The answer might be surprising for many, but one of the key criteria for home buyers is the homeliness of a house. Admittedly, it doesn’t mean that factors such as budget, location, and the number of bedrooms have no impact on the final decision. They definitely matter and are essential to the final decision. However, when given a choice between a brand new property that has just been built and an old house that has seen several generations growing up, first-time buyers are more likely to pick the old house.

Since it’s been lived in, there is the assumption that the property has already passed the test of homeliness. If people have been happy there in the past, it's likely that new homeowners are will build a happy nest on the same spot. Old homes are full of charm and character which contributes to the homeliness. However, there are risks that come with the purchase of an old property.

1. They are a little too welcoming
Old homes, and especially if they have been left empty for an extended period of time, can put you in the awkward position of having to share your very walls with unwanted intruders. Small rodents, bees, wasps, bugs and even bats – depending on the area – can move into an inhabited property. While some unexpected guests might be rapidly put off by the noise of you moving in or the human presence as you begin to take your marks in your new home, and decide to leave, some might be more difficult to get rid of without a professional team of experts. ABC pest control can help get just bout anything out of your home, including roaches, rodents, termites and even bed bugs. But as a general rule of the thumb, it’s a good idea to investigate an empty house with a specialist, so that you know what to expect.

2. They make lots of weird noises
Nobody likes to stay alone in an old home at night, especially with Halloween just around the corner. Why? Because old houses can be talkative when you least expect it. They use creaking and banging noises to remind that they are old, and when you’re decorating the garden with carved pumpkins and floating ghosts, it’s easy to feel a little nervous about the scary sounds in your house. But don’t worry. More often than not, these odd noises have a perfectly reasonable explanation.
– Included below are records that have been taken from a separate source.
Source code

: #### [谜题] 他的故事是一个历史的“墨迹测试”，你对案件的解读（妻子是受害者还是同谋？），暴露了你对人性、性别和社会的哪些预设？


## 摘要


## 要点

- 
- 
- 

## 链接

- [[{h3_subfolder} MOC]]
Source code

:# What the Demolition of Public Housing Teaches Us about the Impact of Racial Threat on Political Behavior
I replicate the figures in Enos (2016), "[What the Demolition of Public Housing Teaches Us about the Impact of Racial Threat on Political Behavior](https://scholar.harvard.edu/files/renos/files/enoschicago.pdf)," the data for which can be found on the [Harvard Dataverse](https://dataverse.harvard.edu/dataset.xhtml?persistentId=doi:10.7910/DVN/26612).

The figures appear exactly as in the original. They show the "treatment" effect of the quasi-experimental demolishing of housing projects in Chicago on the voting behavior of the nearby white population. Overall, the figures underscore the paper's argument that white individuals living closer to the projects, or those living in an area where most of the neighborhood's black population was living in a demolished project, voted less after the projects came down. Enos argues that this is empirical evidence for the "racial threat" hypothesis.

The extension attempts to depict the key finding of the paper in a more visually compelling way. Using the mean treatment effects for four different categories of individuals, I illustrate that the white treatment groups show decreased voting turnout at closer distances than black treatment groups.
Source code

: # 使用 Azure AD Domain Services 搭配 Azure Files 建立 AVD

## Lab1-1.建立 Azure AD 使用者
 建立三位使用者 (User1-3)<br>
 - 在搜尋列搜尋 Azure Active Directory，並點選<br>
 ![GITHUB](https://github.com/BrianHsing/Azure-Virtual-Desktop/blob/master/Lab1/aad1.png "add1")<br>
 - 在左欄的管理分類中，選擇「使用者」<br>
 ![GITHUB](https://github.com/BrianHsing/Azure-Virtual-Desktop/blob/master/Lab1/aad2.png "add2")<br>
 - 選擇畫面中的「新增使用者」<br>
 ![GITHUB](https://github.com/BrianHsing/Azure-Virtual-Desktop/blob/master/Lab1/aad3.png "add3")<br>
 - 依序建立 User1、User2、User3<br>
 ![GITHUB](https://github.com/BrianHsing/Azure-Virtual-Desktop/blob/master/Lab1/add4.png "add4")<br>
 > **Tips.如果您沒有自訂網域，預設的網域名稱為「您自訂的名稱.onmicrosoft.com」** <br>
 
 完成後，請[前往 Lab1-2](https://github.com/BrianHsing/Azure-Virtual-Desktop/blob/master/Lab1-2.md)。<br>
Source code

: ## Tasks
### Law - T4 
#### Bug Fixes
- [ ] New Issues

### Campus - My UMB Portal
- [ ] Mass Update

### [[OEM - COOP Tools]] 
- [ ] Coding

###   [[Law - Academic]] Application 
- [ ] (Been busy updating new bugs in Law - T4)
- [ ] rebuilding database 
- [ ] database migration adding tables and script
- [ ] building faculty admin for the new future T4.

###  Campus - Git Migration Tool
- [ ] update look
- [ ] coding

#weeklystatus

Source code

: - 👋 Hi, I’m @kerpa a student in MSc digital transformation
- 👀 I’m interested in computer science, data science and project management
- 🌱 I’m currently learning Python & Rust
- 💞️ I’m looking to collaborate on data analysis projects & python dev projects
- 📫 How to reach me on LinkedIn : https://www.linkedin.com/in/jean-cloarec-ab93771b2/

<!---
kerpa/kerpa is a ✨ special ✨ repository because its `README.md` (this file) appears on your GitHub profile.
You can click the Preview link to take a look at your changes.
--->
Rattling pipes could be linked to water pressure or air trapped in the plumbing. If your house still has heavy metal pipes, the noises might appear more intense. Creaking sounds from the floor tend to be floorboards expanding or contracting as the temperature varies.

3. They are freezing cold in winter
If you’re moving to your old home, prepare yourself to have a cold winter. Older structures, unless they’ve been recently renovated, tend to feel chilly regardless of how much you turn up the heating. It doesn’t mean the heating system doesn’t work – but it’s worth checking also as your heating solution might also need updating. It generally points towards a loss of heat. In other words, old houses suffer from poor insulation. If you want to save on heating costs and spend the winter without a icicles hanging from your nose, you need to add insulation to your attic, basement, and walls. You might also need to upgrade your old heating system as it can be tricky to retrofit a modern system in an old structure. And finally, the windows might need to be replaced, especially if they let a cold draft in.

4. Old Homes Aren't Smart
The hype of modern housing nowadays is all about smart homes. A click from your smartphone and you can set the heating while you’re still at the office. The fridge can keep track of its content and order by itself. Some models can even self-adjust to peak of energy usage. And finally, you can bake your favorite pasta dish by letting your smartphone control your smart oven. In short, smart homes are the future. While there might be a lot of unnecessary features, it’s fair to say that a smart home can help you to save on your energy bills in the long term. But most smart tech is tricky and costly to implement in an old house. Additionally, one of the main advantages of smart homes is that they give people with limited mobility a chance of leading an independent life, which is something your old house is too ‘stupid’ to do.

5. Maintenance Costs Are High
When you buy an old property, you will have to renovate it to some extent. Whether you need to repair damages or to upgrade some of its features, renovation is an essential maintaining factor for an old property. Ultimately, you will be looking at several thousands of dollars, but on average you can be looking at $300,000 to $500,000 for a medium-sized house.

6. They Can Have Too Much Personality
Old homes are full of personality. Victorian houses, for instance, often have elements of gothic, second Empire and Shingle styles as they’ve experienced different homeowners and periods. Each style from gothic to 1970s patterns is a precious testimony from the past. As a result, new homeowners can become worried that changing style might erase its peculiar personality. But if you don’t make your mark, the house will never feel homely to you.